Central Bank Digital Currency (CBDC) as an innovative form of currency has become a focal point in the global financial technology sector. According to statistics, as of April 2025, central banks in 134 countries and regions worldwide are actively exploring CBDCs.
However, the development of CBDC is not smooth sailing. Most countries are still in the research and pilot phase, and the promotion of retail CBDC is progressing relatively slowly. In contrast, wholesale CBDC has attracted more attention, with institutions such as the European Central Bank actively exploring wholesale CBDC solutions based on distributed ledger technology.
Central Bank Digital Currency (CBDC) has had a profound impact on the crypto market. According to online data, 134 countries are currently in the exploration or pilot phase of CBDC, indicating that CBDC is rapidly developing globally, causing significant disruptions to the cryptocurrency market. The widespread adoption of CBDC has reduced the volatility of the cryptocurrency market while also driving mainstream adoption. However, this has brought challenges in terms of regulation and stability. CBDC aims to improve financial inclusion and payment efficiency, which may affect the use cases of certain cryptocurrencies.
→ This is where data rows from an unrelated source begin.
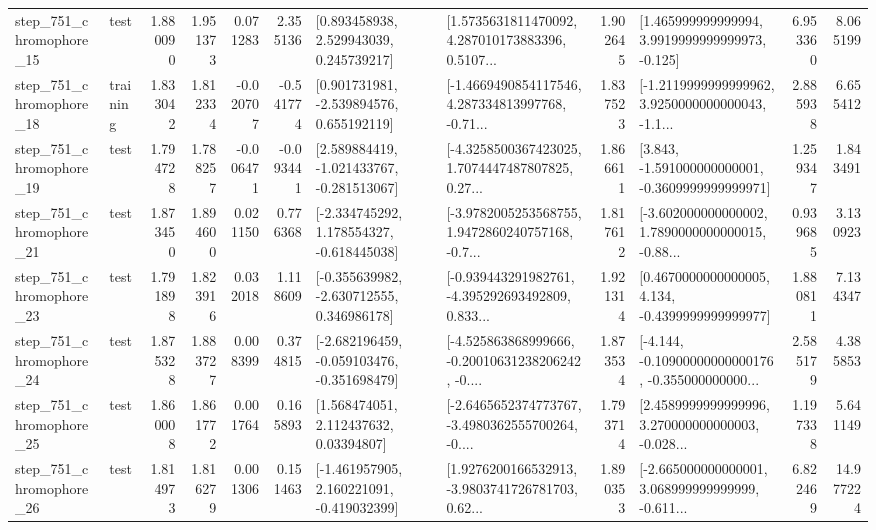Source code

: \begin{tabular}{llrrrrllrlrr}
  step\_751\_chromophore\_15 &      test &      1.880090 &    1.951373 &      0.071283 &  2.355136 &     [0.893458938, 2.529943039, 0.245739217] &  [1.5735631811470092, 4.287010173883396, 0.5107... &       1.902645 &    [1.465999999999994, 3.9919999999999973, -0.125] &            6.953360 &          8.065199 \\
  step\_751\_chromophore\_18 &  training &      1.833042 &    1.812334 &     -0.020707 & -0.541774 &    [0.901731981, -2.539894576, 0.655192119] &  [-1.4669490854117546, 4.287334813997768, -0.71... &       1.837523 &  [-1.2119999999999962, 3.9250000000000043, -1.1... &            2.885938 &          6.655412 \\
  step\_751\_chromophore\_19 &      test &      1.794728 &    1.788257 &     -0.006471 & -0.093441 &   [2.589884419, -1.021433767, -0.281513067] &  [-4.3258500367423025, 1.7074447487807825, 0.27... &       1.866611 &   [3.843, -1.591000000000001, -0.3609999999999971] &            1.259347 &          1.843491 \\
  step\_751\_chromophore\_21 &      test &      1.873450 &    1.894600 &      0.021150 &  0.776368 &   [-2.334745292, 1.178554327, -0.618445038] &  [-3.9782005253568755, 1.9472860240757168, -0.7... &       1.817612 &  [-3.602000000000002, 1.7890000000000015, -0.88... &            0.939685 &          3.130923 \\
  step\_751\_chromophore\_23 &      test &      1.791898 &    1.823916 &      0.032018 &  1.118609 &   [-0.355639982, -2.630712555, 0.346986178] &  [-0.939443291982761, -4.395292693492809, 0.833... &       1.921314 &   [0.4670000000000005, 4.134, -0.4399999999999977] &            1.880811 &          7.134347 \\
  step\_751\_chromophore\_24 &      test &      1.875328 &    1.883727 &      0.008399 &  0.374815 &  [-2.682196459, -0.059103476, -0.351698479] &  [-4.525863868999666, -0.20010631238206242, -0.... &       1.873534 &  [-4.144, -0.10900000000000176, -0.355000000000... &            2.585179 &          4.385853 \\
  step\_751\_chromophore\_25 &      test &      1.860008 &    1.861772 &      0.001764 &  0.165893 &      [1.568474051, 2.112437632, 0.03394807] &  [-2.6465652374773767, -3.4980362555700264, -0.... &       1.793714 &  [2.4589999999999996, 3.270000000000003, -0.028... &            1.197338 &          5.641149 \\
  step\_751\_chromophore\_26 &      test &      1.814973 &    1.816279 &      0.001306 &  0.151463 &   [-1.461957905, 2.160221091, -0.419032399] &  [1.9276200166532913, -3.9803741726781703, 0.62... &       1.890353 &  [-2.665000000000001, 3.068999999999999, -0.611... &            6.822469 &         14.977224 \\

\end{tabular}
According to the report from ResearchAndMarkets, the global stablecoin and CBDC market is expected to grow from $25.2 billion in 2024 to $33.11 billion in 2025, with a compound annual growth rate of 32.8%. This rapid growth indicates that both forms of digital currencies play an important role in the financial ecosystem. However, the development of CBDCs may impact the demand for globally dollar-backed stablecoins, leading to a shift in liquidity towards government-backed digital currencies. This shift could alter the balance of digital finance, affecting the way of cryptocurrency trading and cross-border payments.
The promotion of CBDC will have a profound impact on the existing financial system. First, CBDC is expected to improve the efficiency and security of the payment system. For example, the digital euro project being explored by the European Central Bank aims to achieve features such as “cost-free, pan-European coverage, privacy protection, and offline use.” These features will provide users with a more convenient and secure payment experience.
Second, CBDC may change the business model of traditional banks. With central banks directly providing digital currency to the public, commercial banks may face the risk of deposit outflows. To address this challenge, institutions such as the Bank of England are considering setting limits on CBDC holdings. This approach aims to balance the relationship between financial innovation and financial stability.
In addition, CBDCs may also promote the development of cross-border payments. Some government agencies are advancing multilateral CBDC platform projects, such as the mBridge project, aimed at improving the efficiency, speed, and transparency of cross-border payments. These measures are expected to reduce the cost of cross-border transactions and promote international trade and financial cooperation.
CBDC is reshaping the global financial landscape, and countries are actively exploring implementation strategies. Despite facing challenges such as privacy protection and technical realization, CBDC still demonstrates huge potential to improve payment efficiency and promote cross-border transactions. Future development will focus on balancing innovation and stability, driving the financial system towards a more efficient and secure direction.
Risk reminder: The promotion of CBDC may cause bank runs, affect the effectiveness of monetary policy, and the different progress and strategies of various countries may lead to a global financial system imbalance.